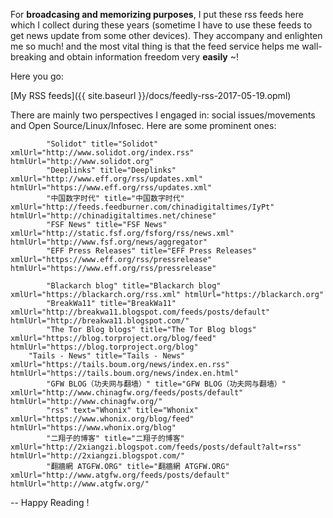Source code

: ---
---

For **broadcasing and memorizing purposes**, I put these rss feeds here which I collect during these years (sometime I have to use these feeds to get news update from some other devices). They accompany and enlighten me so much! 
and the most vital thing is that the feed service helps me wall-breaking and obtain information freedom very **easily** ~!

Here you go:

[My RSS feeds]({{ site.baseurl }}/docs/feedly-rss-2017-05-19.opml)

<!--more-->

There are mainly two perspectives I engaged in: social issues/movements and Open Source/Linux/Infosec. Here are some prominent ones:

            "Solidot" title="Solidot" xmlUrl="http://www.solidot.org/index.rss" htmlUrl="http://www.solidot.org"
            "Deeplinks" title="Deeplinks" xmlUrl="http://www.eff.org/rss/updates.xml" htmlUrl="https://www.eff.org/rss/updates.xml"
            "中国数字时代" title="中国数字时代" xmlUrl="http://feeds.feedburner.com/chinadigitaltimes/IyPt" htmlUrl="http://chinadigitaltimes.net/chinese"
            "FSF News" title="FSF News" xmlUrl="http://static.fsf.org/fsforg/rss/news.xml" htmlUrl="http://www.fsf.org/news/aggregator"
            "EFF Press Releases" title="EFF Press Releases" xmlUrl="https://www.eff.org/rss/pressrelease" htmlUrl="https://www.eff.org/rss/pressrelease"

            "Blackarch blog" title="Blackarch blog" xmlUrl="https://blackarch.org/rss.xml" htmlUrl="https://blackarch.org"
            "BreakWa11" title="BreakWa11" xmlUrl="http://breakwa11.blogspot.com/feeds/posts/default" htmlUrl="http://breakwa11.blogspot.com/"
            "The Tor Blog blogs" title="The Tor Blog blogs" xmlUrl="https://blog.torproject.org/blog/feed" htmlUrl="https://blog.torproject.org/blog"
	    "Tails - News" title="Tails - News" xmlUrl="https://tails.boum.org/news/index.en.rss" htmlUrl="https://tails.boum.org/news/index.en.html"
            "GFW BLOG（功夫网与翻墙）" title="GFW BLOG（功夫网与翻墙）" xmlUrl="http://www.chinagfw.org/feeds/posts/default" htmlUrl="http://www.chinagfw.org/"
            "rss" text="Whonix" title="Whonix" xmlUrl="https://www.whonix.org/blog/feed" htmlUrl="https://www.whonix.org/blog"
            "二翔子的博客" title="二翔子的博客" xmlUrl="http://2xiangzi.blogspot.com/feeds/posts/default?alt=rss" htmlUrl="http://2xiangzi.blogspot.com/"
            "翻牆網 ATGFW.ORG" title="翻牆網 ATGFW.ORG" xmlUrl="http://www.atgfw.org/feeds/posts/default" htmlUrl="http://www.atgfw.org/"

-- Happy Reading !
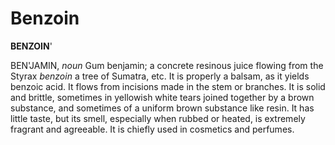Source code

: # Benzoin

**BENZOIN**'

BEN'JAMIN, _noun_ Gum benjamin; a concrete resinous juice flowing from the Styrax _benzoin_ a tree of Sumatra, etc. It is properly a balsam, as it yields benzoic acid. It flows from incisions made in the stem or branches. It is solid and brittle, sometimes in yellowish white tears joined together by a brown substance, and sometimes of a uniform brown substance like resin. It has little taste, but its smell, especially when rubbed or heated, is extremely fragrant and agreeable. It is chiefly used in cosmetics and perfumes.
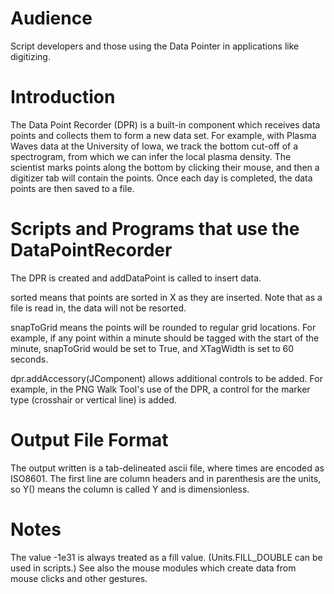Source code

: # Audience

Script developers and those using the Data Pointer in applications like
digitizing.

# Introduction

The Data Point Recorder (DPR) is a built-in component which receives
data points and collects them to form a new data set. For example, with
Plasma Waves data at the University of Iowa, we track the bottom cut-off
of a spectrogram, from which we can infer the local plasma density. The
scientist marks points along the bottom by clicking their mouse, and
then a digitizer tab will contain the points. Once each day is
completed, the data points are then saved to a file.

# Scripts and Programs that use the DataPointRecorder

The DPR is created and addDataPoint is called to insert data.

sorted means that points are sorted in X as they are inserted. Note that
as a file is read in, the data will not be resorted.

snapToGrid means the points will be rounded to regular grid locations.
For example, if any point within a minute should be tagged with the
start of the minute, snapToGrid would be set to True, and XTagWidth is
set to 60 seconds.

dpr.addAccessory(JComponent) allows additional controls to be added. For
example, in the PNG Walk Tool's use of the DPR, a control for the marker
type (crosshair or vertical line) is added.

# Output File Format

The output written is a tab-delineated ascii file, where times are
encoded as ISO8601. The first line are column headers and in parenthesis
are the units, so Y() means the column is called Y and is dimensionless.

# Notes

The value -1e31 is always treated as a fill value. (Units.FILL\_DOUBLE
can be used in scripts.) See also the mouse modules which create data
from mouse clicks and other gestures.

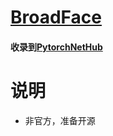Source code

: # [BroadFace](https://arxiv.org/abs/2008.06674)
#### 收录到[PytorchNetHub](https://github.com/bobo0810/PytorchNetHub)

# 说明
- 非官方，准备开源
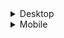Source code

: <details>
<summary>Desktop</summary>

1. [github: ntfy: Send push notifications to your phone or desktop via PUT/POST](https://ntfy.sh/)
1. [Tauri & ReactJS - Modern Desktop App Tutorial](https://youtube.com/playlist?list=PLmWYh0f8jKSjt9VC5sq2T3mFETasG2p2L)
1. [How To Create And Deploy A VSCode Extension](https://youtu.be/q5V4T3o3CXE)

</details>

<details>
<summary>Mobile</summary>

will be added

</details>
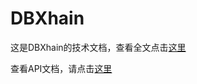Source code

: # DBXhain

这是DBXhain的技术文档，查看全文点击[这里](/introduction.md)

查看API文档，请点击[这里](https://github.com/dbxone/tech-doc/blob/master/API%20summary.md)

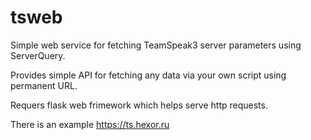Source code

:# tsweb

Simple web service for fetching TeamSpeak3 server parameters using ServerQuery. 

Provides simple API for fetching any data via your own script using permanent URL.

Requers flask web frimework which helps serve http requests.

There is an example https://ts.hexor.ru
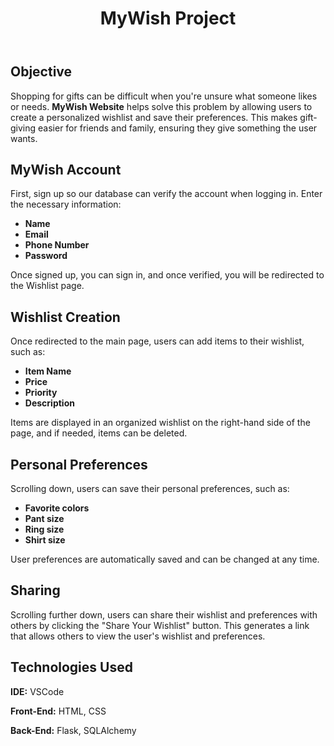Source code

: <!DOCTYPE html>
<html lang="en">
<body>
    <header>
        <h1>MyWish Project</h1>
    </header>
    <section>
                <h2>Objective</h2>
        <p>
            Shopping for gifts can be difficult when you're unsure what someone likes or needs. 
            <strong>MyWish Website</strong> helps solve this problem by allowing users to create a personalized wishlist 
            and save their preferences. This makes gift-giving easier for friends and family, ensuring they 
            give something the user wants.
        </p>
    </section>
    <section>
        <h2>MyWish Account</h2>
        <p>First, sign up so our database can verify the account when logging in. Enter the necessary information:           
        </p>
        <ul>
            <li><strong>Name</strong></li>
            <li><strong>Email</strong></li>
            <li><strong>Phone Number</strong></li>
            <li><strong>Password</strong></li>
        </ul>
        <p>
           Once signed up, you can sign in, and once verified, you will be redirected to the Wishlist page.
        </p>
    </section>
    <section>
        <h2>Wishlist Creation</h2>
        <p>Once redirected to the main page, users can add items to their wishlist, such as:
        </p>
        <ul>
            <li><strong>Item Name</strong></li>
            <li><strong>Price</strong></li>
            <li><strong>Priority</strong></li>
            <li><strong>Description</strong></li>
        </ul>
        <p>
            Items are displayed in an organized wishlist on the right-hand side of the page, and if needed, items can be deleted. 
        </p>
    </section>
    <section>
        <h2>Personal Preferences</h2>
        <p>Scrolling down, users can save their personal preferences, such as:</p>
        <ul>
            <li><strong>Favorite colors</strong></li>
            <li><strong>Pant size</strong></li>
            <li><strong>Ring size</strong></li>
            <li><strong>Shirt size</strong></li>
        </ul>
        <p>
            User preferences are automatically saved and can be changed at any time.
        </p>
    </section>
    <section>
        <h2>Sharing</h2>
        <p> Scrolling further down, users can share their wishlist and preferences with others by clicking the "Share Your Wishlist" button.
            This generates a link that allows others to view the user's wishlist and preferences.
        </p>
    </section>
    <section class="technologies">
        <h2>Technologies Used</h2>
        <p><strong>IDE:</strong> VSCode</p>
        <p><strong>Front-End:</strong> HTML, CSS</p>
        <p><strong>Back-End:</strong> Flask, SQLAlchemy</p>
    </section>
</body>
</html>

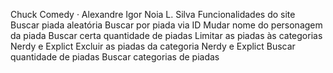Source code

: Chuck Comedy · Alexandre Igor Noia L. Silva
Funcionalidades do site
Buscar piada aleatória
Buscar por piada via ID
Mudar nome do personagem da piada
Buscar certa quantidade de piadas
Limitar as piadas às categorias Nerdy e Explict
Excluir as piadas da categoria Nerdy e Explict
Buscar quantidade de piadas
Buscar categorias de piadas

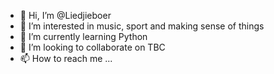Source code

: - 👋 Hi, I’m @Liedjieboer
- 👀 I’m interested in music, sport and making sense of things
- 🌱 I’m currently learning Python
- 💞️ I’m looking to collaborate on TBC
- 📫 How to reach me ...

<!---
Liedjieboer/Liedjieboer is a ✨ special ✨ repository because its `README.md` (this file) appears on your GitHub profile.
You can click the Preview link to take a look at your changes.
--->
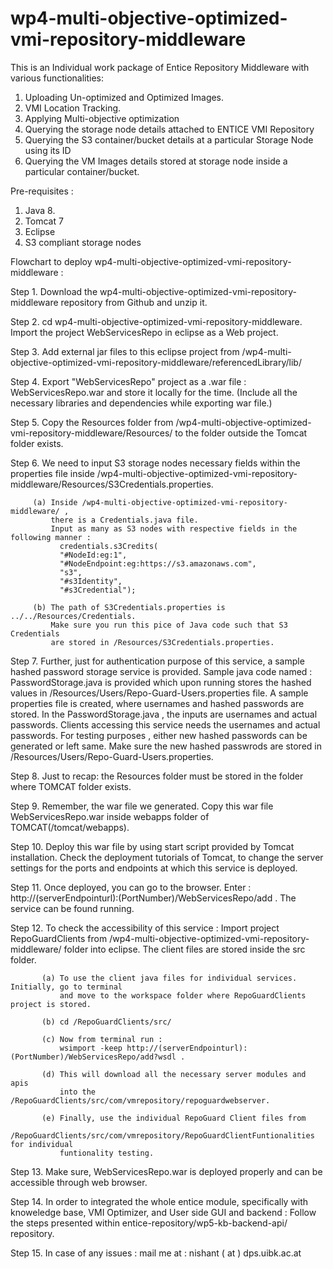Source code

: # wp4-multi-objective-optimized-vmi-repository-middleware
This is an Individual work package of Entice Repository Middleware with various functionalities:

1. Uploading Un-optimized and Optimized Images.
2. VMI Location Tracking.
3. Applying Multi-objective optimization
4. Querying the storage node details attached to ENTICE VMI Repository
5. Querying the S3 container/bucket details at a particular Storage Node using its ID
6. Querying the VM Images details stored at storage node inside a particular container/bucket.


Pre-requisites :

1. Java 8.
2. Tomcat 7 
3. Eclipse 
4. S3 compliant storage nodes


Flowchart to deploy wp4-multi-objective-optimized-vmi-repository-middleware :

Step 1. Download the wp4-multi-objective-optimized-vmi-repository-middleware repository from Github and unzip it.

Step 2. cd wp4-multi-objective-optimized-vmi-repository-middleware. Import the project WebServicesRepo in eclipse 
        as a Web project.

Step 3. Add external jar files to this eclipse project from 
        /wp4-multi-objective-optimized-vmi-repository-middleware/referencedLibrary/lib/

Step 4. Export "WebServicesRepo" project as a .war file : WebServicesRepo.war and store it locally for the time. 
        (Include all the necessary libraries and dependencies while exporting war file.) 

Step 5. Copy the Resources folder from /wp4-multi-objective-optimized-vmi-repository-middleware/Resources/ 
        to the folder outside the Tomcat folder exists.

Step 6. We need to input S3 storage nodes necessary fields within the properties file inside 
        /wp4-multi-objective-optimized-vmi-repository-middleware/Resources/S3Credentials.properties. 

	     (a) Inside /wp4-multi-objective-optimized-vmi-repository-middleware/ , 
	         there is a Credentials.java file. 
	         Input as many as S3 nodes with respective fields in the following manner :
		       credentials.s3Credits(
		       "#NodeId:eg:1", 
		       "#NodeEndpoint:eg:https://s3.amazonaws.com", 
		       "s3", 
		       "#s3Identity", 
		       "#s3Credential");

	     (b) The path of S3Credentials.properties is ../../Resources/Credentials. 
	     	 Make sure you run this pice of Java code such that S3 Credentials 
	     	 are stored in /Resources/S3Credentials.properties.


Step 7. Further, just for authentication purpose of this service, a sample hashed password storage 
        service is provided. Sample java code named : PasswordStorage.java is provided which upon 
        running stores the hashed values in /Resources/Users/Repo-Guard-Users.properties file. A 
        sample properties file is created, where usernames and hashed passwords are stored. In the 
        PasswordStorage.java , the inputs are usernames and actual passwords. Clients accessing this 
        service needs the usernames and actual passwords. For testing purposes , either new hashed 
        passwords can be generated or left same. Make sure the new hashed passwrods are stored in 
	/Resources/Users/Repo-Guard-Users.properties.


Step 8. Just to recap: the Resources folder must be stored in the folder where TOMCAT folder exists.

Step 9. Remember, the war file we generated. Copy this war file WebServicesRepo.war inside webapps folder 
        of TOMCAT(/tomcat/webapps). 

Step 10. Deploy this war file by using start script provided by Tomcat installation. Check the deployment 
         tutorials of Tomcat, to change the server settings for the ports and endpoints at which this service 
         is deployed. 


Step 11. Once deployed, you can go to the browser. 
	 Enter : http://(serverEndpointurl):(PortNumber)/WebServicesRepo/add . 
         The service can be found running.

Step 12. To check the accessibility of this service : Import project RepoGuardClients from 
         /wp4-multi-objective-optimized-vmi-repository-middleware/ folder into eclipse. 
         The client files are stored inside the src folder.

	       (a) To use the client java files for individual services. Initially, go to terminal 
	           and move to the workspace folder where RepoGuardClients project is stored. 

	       (b) cd /RepoGuardClients/src/

	       (c) Now from terminal run : 
	           wsimport -keep http://(serverEndpointurl):(PortNumber)/WebServicesRepo/add?wsdl .

	       (d) This will download all the necessary server modules and apis 
	           into the /RepoGuardClients/src/com/vmrepository/repoguardwebserver.

	       (e) Finally, use the individual RepoGuard Client files from   
	       	   /RepoGuardClients/src/com/vmrepository/RepoGuardClientFuntionalities for individual
	           funtionality testing.

Step 13. Make sure, WebServicesRepo.war is deployed properly and can be accessible through web browser.

Step 14. In order to integrated the whole entice module, specifically with knoweledge base, VMI Optimizer, 
         and User side GUI and backend : Follow the steps presented within entice-repository/wp5-kb-backend-api/
         repository.



Step 15. In case of any issues : mail me at : nishant ( at ) dps.uibk.ac.at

WHAT YOU ARE ASKED TO DO -> Only one stretch of the material above is wanted: the line containing "#### 收录到[Pytor" through the line containing "<h2>MyWish Account</h2>". Restate it word for word, minus the pictures.

EXERCISE ANSWER ->
#### 收录到[PytorchNetHub](https://github.com/bobo0810/PytorchNetHub)

# 说明
- 非官方，准备开源
Source code

: <details>
<summary>Desktop</summary>

1. [github: ntfy: Send push notifications to your phone or desktop via PUT/POST](https://ntfy.sh/)
1. [Tauri & ReactJS - Modern Desktop App Tutorial](https://youtube.com/playlist?list=PLmWYh0f8jKSjt9VC5sq2T3mFETasG2p2L)
1. [How To Create And Deploy A VSCode Extension](https://youtu.be/q5V4T3o3CXE)

</details>

<details>
<summary>Mobile</summary>

will be added

</details>
Source code

: # DBXhain

这是DBXhain的技术文档，查看全文点击[这里](/introduction.md)

查看API文档，请点击[这里](https://github.com/dbxone/tech-doc/blob/master/API%20summary.md)

Source code

:# tsweb

Simple web service for fetching TeamSpeak3 server parameters using ServerQuery. 

Provides simple API for fetching any data via your own script using permanent URL.

Requers flask web frimework which helps serve http requests.

There is an example https://ts.hexor.ru
Source code

: <!DOCTYPE html>
<html lang="en">
<body>
    <header>
        <h1>MyWish Project</h1>
    </header>
    <section>
                <h2>Objective</h2>
        <p>
            Shopping for gifts can be difficult when you're unsure what someone likes or needs. 
            <strong>MyWish Website</strong> helps solve this problem by allowing users to create a personalized wishlist 
            and save their preferences. This makes gift-giving easier for friends and family, ensuring they 
            give something the user wants.
        </p>
    </section>
    <section>
        <h2>MyWish Account</h2>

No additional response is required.